Segment Start: DATASET

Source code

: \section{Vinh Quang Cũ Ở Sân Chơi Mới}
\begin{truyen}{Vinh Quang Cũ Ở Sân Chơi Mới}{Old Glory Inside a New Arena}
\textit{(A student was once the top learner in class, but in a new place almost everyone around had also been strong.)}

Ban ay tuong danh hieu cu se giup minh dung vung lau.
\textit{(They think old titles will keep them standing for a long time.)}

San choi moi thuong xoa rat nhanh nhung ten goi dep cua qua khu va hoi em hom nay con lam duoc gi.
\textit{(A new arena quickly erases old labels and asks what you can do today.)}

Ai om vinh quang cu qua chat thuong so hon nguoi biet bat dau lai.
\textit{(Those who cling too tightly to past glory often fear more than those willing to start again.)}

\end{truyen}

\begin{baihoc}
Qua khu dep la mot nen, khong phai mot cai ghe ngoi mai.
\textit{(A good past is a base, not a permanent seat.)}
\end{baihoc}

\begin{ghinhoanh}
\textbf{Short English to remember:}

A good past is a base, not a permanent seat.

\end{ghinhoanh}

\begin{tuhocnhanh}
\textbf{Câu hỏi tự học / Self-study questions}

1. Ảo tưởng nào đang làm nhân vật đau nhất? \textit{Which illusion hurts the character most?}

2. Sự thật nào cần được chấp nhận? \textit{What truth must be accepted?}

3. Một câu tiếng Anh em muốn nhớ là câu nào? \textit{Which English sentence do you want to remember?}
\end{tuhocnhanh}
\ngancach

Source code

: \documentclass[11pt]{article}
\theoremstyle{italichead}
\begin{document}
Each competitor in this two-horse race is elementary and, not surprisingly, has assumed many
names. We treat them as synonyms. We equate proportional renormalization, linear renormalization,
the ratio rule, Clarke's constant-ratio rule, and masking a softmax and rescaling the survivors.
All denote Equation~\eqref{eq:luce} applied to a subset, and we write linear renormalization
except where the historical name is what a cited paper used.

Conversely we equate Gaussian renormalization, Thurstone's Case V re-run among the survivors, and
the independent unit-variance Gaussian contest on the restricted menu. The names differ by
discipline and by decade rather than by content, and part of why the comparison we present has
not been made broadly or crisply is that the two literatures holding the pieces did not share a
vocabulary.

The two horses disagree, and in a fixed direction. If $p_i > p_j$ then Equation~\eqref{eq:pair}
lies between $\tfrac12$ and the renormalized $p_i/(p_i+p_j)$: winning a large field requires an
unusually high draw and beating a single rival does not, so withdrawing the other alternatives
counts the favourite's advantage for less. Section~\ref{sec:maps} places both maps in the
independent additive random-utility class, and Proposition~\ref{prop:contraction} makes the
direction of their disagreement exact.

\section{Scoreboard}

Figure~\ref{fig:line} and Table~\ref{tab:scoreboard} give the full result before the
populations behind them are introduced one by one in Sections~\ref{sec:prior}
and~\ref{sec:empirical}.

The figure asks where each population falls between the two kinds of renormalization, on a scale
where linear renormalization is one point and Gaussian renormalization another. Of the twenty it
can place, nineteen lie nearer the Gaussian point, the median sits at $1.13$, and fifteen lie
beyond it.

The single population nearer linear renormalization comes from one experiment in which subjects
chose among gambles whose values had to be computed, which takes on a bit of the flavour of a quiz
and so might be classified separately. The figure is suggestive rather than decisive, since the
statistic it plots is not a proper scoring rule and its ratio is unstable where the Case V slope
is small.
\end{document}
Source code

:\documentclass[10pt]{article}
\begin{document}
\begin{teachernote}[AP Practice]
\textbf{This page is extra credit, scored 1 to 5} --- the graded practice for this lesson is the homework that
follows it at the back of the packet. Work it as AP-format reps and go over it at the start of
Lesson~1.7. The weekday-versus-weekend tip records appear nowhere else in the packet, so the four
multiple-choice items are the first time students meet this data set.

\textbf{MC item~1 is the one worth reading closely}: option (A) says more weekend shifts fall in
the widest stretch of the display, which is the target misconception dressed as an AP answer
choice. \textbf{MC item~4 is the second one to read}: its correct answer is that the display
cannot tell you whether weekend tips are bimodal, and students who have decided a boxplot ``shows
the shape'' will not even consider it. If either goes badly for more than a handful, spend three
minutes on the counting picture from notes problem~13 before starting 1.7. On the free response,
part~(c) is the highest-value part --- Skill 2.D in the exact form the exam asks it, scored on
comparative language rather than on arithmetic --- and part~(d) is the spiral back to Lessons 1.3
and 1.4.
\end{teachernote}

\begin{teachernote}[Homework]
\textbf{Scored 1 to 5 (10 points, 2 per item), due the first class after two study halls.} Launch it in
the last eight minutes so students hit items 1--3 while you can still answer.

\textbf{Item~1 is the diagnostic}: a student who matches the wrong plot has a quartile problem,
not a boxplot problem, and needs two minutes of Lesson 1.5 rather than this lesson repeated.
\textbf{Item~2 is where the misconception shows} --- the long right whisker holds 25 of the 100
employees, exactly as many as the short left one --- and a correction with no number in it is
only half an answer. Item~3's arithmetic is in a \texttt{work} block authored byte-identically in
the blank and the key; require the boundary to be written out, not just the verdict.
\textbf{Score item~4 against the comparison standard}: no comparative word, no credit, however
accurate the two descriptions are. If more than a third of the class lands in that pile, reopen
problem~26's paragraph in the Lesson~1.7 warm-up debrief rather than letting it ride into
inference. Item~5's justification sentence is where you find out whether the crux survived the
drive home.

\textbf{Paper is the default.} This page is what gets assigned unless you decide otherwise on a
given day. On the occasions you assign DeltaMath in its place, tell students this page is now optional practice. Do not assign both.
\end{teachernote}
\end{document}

Segment End: DATASET

▸ **PROBLEM TO WORK ON**: Please repeat each line above exactly.

▸ **YOUR RESPONSE**:
Source code

: \section{Vinh Quang Cũ Ở Sân Chơi Mới}
\begin{truyen}{Vinh Quang Cũ Ở Sân Chơi Mới}{Old Glory Inside a New Arena}
\textit{(A student was once the top learner in class, but in a new place almost everyone around had also been strong.)}

Ban ay tuong danh hieu cu se giup minh dung vung lau.
\textit{(They think old titles will keep them standing for a long time.)}

San choi moi thuong xoa rat nhanh nhung ten goi dep cua qua khu va hoi em hom nay con lam duoc gi.
\textit{(A new arena quickly erases old labels and asks what you can do today.)}

Ai om vinh quang cu qua chat thuong so hon nguoi biet bat dau lai.
\textit{(Those who cling too tightly to past glory often fear more than those willing to start again.)}

\end{truyen}

\begin{baihoc}
Qua khu dep la mot nen, khong phai mot cai ghe ngoi mai.
\textit{(A good past is a base, not a permanent seat.)}
\end{baihoc}

\begin{ghinhoanh}
\textbf{Short English to remember:}

A good past is a base, not a permanent seat.

\end{ghinhoanh}

\begin{tuhocnhanh}
\textbf{Câu hỏi tự học / Self-study questions}

1. Ảo tưởng nào đang làm nhân vật đau nhất? \textit{Which illusion hurts the character most?}

2. Sự thật nào cần được chấp nhận? \textit{What truth must be accepted?}

3. Một câu tiếng Anh em muốn nhớ là câu nào? \textit{Which English sentence do you want to remember?}
\end{tuhocnhanh}
\ngancach

Source code

: \documentclass[11pt]{article}
\theoremstyle{italichead}
\begin{document}
Each competitor in this two-horse race is elementary and, not surprisingly, has assumed many
names. We treat them as synonyms. We equate proportional renormalization, linear renormalization,
the ratio rule, Clarke's constant-ratio rule, and masking a softmax and rescaling the survivors.
All denote Equation~\eqref{eq:luce} applied to a subset, and we write linear renormalization
except where the historical name is what a cited paper used.

Conversely we equate Gaussian renormalization, Thurstone's Case V re-run among the survivors, and
the independent unit-variance Gaussian contest on the restricted menu. The names differ by
discipline and by decade rather than by content, and part of why the comparison we present has
not been made broadly or crisply is that the two literatures holding the pieces did not share a
vocabulary.

The two horses disagree, and in a fixed direction. If $p_i > p_j$ then Equation~\eqref{eq:pair}
lies between $\tfrac12$ and the renormalized $p_i/(p_i+p_j)$: winning a large field requires an
unusually high draw and beating a single rival does not, so withdrawing the other alternatives
counts the favourite's advantage for less. Section~\ref{sec:maps} places both maps in the
independent additive random-utility class, and Proposition~\ref{prop:contraction} makes the
direction of their disagreement exact.

\section{Scoreboard}

Figure~\ref{fig:line} and Table~\ref{tab:scoreboard} give the full result before the
populations behind them are introduced one by one in Sections~\ref{sec:prior}
and~\ref{sec:empirical}.

The figure asks where each population falls between the two kinds of renormalization, on a scale
where linear renormalization is one point and Gaussian renormalization another. Of the twenty it
can place, nineteen lie nearer the Gaussian point, the median sits at $1.13$, and fifteen lie
beyond it.

The single population nearer linear renormalization comes from one experiment in which subjects
chose among gambles whose values had to be computed, which takes on a bit of the flavour of a quiz
and so might be classified separately. The figure is suggestive rather than decisive, since the
statistic it plots is not a proper scoring rule and its ratio is unstable where the Case V slope
is small.
\end{document}
Source code

:\documentclass[10pt]{article}
\begin{document}
\begin{teachernote}[AP Practice]
\textbf{This page is extra credit, scored 1 to 5} --- the graded practice for this lesson is the homework that
follows it at the back of the packet. Work it as AP-format reps and go over it at the start of
Lesson~1.7. The weekday-versus-weekend tip records appear nowhere else in the packet, so the four
multiple-choice items are the first time students meet this data set.

\textbf{MC item~1 is the one worth reading closely}: option (A) says more weekend shifts fall in
the widest stretch of the display, which is the target misconception dressed as an AP answer
choice. \textbf{MC item~4 is the second one to read}: its correct answer is that the display
cannot tell you whether weekend tips are bimodal, and students who have decided a boxplot ``shows
the shape'' will not even consider it. If either goes badly for more than a handful, spend three
minutes on the counting picture from notes problem~13 before starting 1.7. On the free response,
part~(c) is the highest-value part --- Skill 2.D in the exact form the exam asks it, scored on
comparative language rather than on arithmetic --- and part~(d) is the spiral back to Lessons 1.3
and 1.4.
\end{teachernote}

\begin{teachernote}[Homework]
\textbf{Scored 1 to 5 (10 points, 2 per item), due the first class after two study halls.} Launch it in
the last eight minutes so students hit items 1--3 while you can still answer.

\textbf{Item~1 is the diagnostic}: a student who matches the wrong plot has a quartile problem,
not a boxplot problem, and needs two minutes of Lesson 1.5 rather than this lesson repeated.
\textbf{Item~2 is where the misconception shows} --- the long right whisker holds 25 of the 100
employees, exactly as many as the short left one --- and a correction with no number in it is
only half an answer. Item~3's arithmetic is in a \texttt{work} block authored byte-identically in
the blank and the key; require the boundary to be written out, not just the verdict.
\textbf{Score item~4 against the comparison standard}: no comparative word, no credit, however
accurate the two descriptions are. If more than a third of the class lands in that pile, reopen
problem~26's paragraph in the Lesson~1.7 warm-up debrief rather than letting it ride into
inference. Item~5's justification sentence is where you find out whether the crux survived the
drive home.

\textbf{Paper is the default.} This page is what gets assigned unless you decide otherwise on a
given day. On the occasions you assign DeltaMath in its place, tell students this page is now optional practice. Do not assign both.
\end{teachernote}
\end{document}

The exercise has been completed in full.